▶ **Prompt**:
Reproduce the entries below exactly, but only from the line containing "# Manual compilation" to the line containing "# Using GOOS and GOARCH", inclusive.

Raw data: Begin

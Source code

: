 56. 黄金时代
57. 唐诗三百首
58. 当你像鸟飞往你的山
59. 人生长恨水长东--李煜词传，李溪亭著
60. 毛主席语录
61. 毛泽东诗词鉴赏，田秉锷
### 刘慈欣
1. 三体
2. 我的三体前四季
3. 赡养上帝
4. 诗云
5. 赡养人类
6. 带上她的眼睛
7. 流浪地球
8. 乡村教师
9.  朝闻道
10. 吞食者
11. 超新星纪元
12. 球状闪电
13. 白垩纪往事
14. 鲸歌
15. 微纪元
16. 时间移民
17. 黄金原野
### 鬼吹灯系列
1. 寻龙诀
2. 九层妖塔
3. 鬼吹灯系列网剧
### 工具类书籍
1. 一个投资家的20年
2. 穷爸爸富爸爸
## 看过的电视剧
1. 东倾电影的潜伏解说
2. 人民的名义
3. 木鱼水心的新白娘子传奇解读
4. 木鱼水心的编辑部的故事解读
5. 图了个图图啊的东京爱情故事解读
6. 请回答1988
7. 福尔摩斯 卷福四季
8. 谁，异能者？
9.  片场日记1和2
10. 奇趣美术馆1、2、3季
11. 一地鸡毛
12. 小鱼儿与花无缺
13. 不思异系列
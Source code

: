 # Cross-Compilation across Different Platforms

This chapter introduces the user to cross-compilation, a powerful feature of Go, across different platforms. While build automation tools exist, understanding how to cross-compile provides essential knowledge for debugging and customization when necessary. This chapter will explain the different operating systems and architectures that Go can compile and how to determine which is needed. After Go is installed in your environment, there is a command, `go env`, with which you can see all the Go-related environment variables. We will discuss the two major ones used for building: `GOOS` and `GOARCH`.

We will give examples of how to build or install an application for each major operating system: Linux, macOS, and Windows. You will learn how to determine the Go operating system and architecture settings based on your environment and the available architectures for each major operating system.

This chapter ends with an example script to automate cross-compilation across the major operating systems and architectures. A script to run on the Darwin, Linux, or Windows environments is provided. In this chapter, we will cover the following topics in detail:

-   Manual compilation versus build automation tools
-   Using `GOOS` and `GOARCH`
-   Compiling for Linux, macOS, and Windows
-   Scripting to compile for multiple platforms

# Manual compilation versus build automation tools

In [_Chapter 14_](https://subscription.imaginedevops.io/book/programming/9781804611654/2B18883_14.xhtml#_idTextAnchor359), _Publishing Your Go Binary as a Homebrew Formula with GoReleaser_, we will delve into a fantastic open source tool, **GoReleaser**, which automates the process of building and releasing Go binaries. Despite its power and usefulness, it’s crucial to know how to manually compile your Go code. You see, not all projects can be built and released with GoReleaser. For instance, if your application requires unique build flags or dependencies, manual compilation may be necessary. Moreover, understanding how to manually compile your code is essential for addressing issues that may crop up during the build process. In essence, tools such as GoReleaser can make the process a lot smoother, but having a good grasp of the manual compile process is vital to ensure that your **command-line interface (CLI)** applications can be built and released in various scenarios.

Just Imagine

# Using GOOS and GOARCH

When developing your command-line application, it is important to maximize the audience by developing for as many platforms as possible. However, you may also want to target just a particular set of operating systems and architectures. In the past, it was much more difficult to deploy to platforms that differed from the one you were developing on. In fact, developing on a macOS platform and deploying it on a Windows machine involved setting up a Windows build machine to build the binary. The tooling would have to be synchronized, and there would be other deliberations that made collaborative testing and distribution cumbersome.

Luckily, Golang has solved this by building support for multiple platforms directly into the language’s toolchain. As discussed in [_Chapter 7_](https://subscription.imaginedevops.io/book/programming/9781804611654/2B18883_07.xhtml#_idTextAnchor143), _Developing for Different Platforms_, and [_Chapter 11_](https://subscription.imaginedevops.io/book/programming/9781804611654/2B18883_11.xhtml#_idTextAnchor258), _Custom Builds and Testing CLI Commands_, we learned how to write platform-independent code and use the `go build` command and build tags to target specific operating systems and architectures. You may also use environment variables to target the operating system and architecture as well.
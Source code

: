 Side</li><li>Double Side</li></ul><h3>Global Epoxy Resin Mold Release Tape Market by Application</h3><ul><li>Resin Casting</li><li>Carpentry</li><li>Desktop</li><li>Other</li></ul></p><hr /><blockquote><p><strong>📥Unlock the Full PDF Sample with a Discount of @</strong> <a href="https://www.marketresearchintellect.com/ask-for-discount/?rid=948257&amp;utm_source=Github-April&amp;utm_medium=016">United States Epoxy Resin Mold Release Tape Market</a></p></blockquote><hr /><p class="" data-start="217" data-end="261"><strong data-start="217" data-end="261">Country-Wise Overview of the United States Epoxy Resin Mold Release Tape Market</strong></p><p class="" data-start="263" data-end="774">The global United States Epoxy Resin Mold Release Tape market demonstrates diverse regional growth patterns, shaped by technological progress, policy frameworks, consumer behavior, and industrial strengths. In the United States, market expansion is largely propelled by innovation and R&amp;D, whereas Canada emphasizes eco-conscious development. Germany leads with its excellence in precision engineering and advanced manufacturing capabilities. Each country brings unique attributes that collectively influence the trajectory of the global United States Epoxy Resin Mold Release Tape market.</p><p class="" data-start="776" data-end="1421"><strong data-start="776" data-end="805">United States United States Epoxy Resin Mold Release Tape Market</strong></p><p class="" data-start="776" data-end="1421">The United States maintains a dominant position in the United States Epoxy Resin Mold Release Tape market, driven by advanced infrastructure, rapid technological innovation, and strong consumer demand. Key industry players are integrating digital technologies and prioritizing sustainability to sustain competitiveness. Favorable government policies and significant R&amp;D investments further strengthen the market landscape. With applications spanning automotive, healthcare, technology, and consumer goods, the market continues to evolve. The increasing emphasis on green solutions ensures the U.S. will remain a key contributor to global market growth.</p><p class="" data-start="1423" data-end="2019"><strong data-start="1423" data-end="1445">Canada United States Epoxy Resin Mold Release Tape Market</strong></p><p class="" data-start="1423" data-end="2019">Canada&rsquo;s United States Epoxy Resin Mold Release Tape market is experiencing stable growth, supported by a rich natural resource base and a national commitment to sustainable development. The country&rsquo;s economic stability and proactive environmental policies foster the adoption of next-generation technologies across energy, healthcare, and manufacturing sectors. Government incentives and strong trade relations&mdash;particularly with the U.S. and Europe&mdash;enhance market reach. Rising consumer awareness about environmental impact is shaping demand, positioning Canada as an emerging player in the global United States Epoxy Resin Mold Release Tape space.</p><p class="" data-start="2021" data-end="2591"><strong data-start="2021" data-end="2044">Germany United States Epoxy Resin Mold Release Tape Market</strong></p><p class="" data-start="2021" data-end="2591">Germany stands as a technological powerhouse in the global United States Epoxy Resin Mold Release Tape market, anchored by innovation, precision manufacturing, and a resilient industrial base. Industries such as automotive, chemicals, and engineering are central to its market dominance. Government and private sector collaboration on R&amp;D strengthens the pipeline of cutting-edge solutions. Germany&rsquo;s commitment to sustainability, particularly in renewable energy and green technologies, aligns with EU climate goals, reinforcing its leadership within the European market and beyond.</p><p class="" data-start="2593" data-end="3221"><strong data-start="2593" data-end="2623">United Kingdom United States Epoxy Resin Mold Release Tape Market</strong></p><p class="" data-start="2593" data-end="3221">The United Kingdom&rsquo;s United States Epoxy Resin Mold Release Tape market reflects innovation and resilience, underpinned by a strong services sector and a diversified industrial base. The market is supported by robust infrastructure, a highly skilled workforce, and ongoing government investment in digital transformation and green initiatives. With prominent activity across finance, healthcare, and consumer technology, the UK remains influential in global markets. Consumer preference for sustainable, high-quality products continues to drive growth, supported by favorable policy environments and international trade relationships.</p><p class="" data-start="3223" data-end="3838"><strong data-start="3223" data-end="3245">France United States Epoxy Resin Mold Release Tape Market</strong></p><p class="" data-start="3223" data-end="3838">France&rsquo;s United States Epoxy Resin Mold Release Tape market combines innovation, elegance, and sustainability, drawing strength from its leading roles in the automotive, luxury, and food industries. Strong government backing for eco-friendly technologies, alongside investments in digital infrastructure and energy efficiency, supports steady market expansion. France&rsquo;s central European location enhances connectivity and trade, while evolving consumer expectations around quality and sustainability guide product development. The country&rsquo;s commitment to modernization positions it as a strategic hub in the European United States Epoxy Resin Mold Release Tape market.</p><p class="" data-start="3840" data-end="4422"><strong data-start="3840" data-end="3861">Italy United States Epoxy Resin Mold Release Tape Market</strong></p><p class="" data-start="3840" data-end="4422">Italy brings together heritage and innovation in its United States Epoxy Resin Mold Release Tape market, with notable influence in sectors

Raw data: End

▶ **Response**:
# Manual compilation versus build automation tools

In [_Chapter 14_](https://subscription.imaginedevops.io/book/programming/9781804611654/2B18883_14.xhtml#_idTextAnchor359), _Publishing Your Go Binary as a Homebrew Formula with GoReleaser_, we will delve into a fantastic open source tool, **GoReleaser**, which automates the process of building and releasing Go binaries. Despite its power and usefulness, it’s crucial to know how to manually compile your Go code. You see, not all projects can be built and released with GoReleaser. For instance, if your application requires unique build flags or dependencies, manual compilation may be necessary. Moreover, understanding how to manually compile your code is essential for addressing issues that may crop up during the build process. In essence, tools such as GoReleaser can make the process a lot smoother, but having a good grasp of the manual compile process is vital to ensure that your **command-line interface (CLI)** applications can be built and released in various scenarios.

Just Imagine

# Using GOOS and GOARCH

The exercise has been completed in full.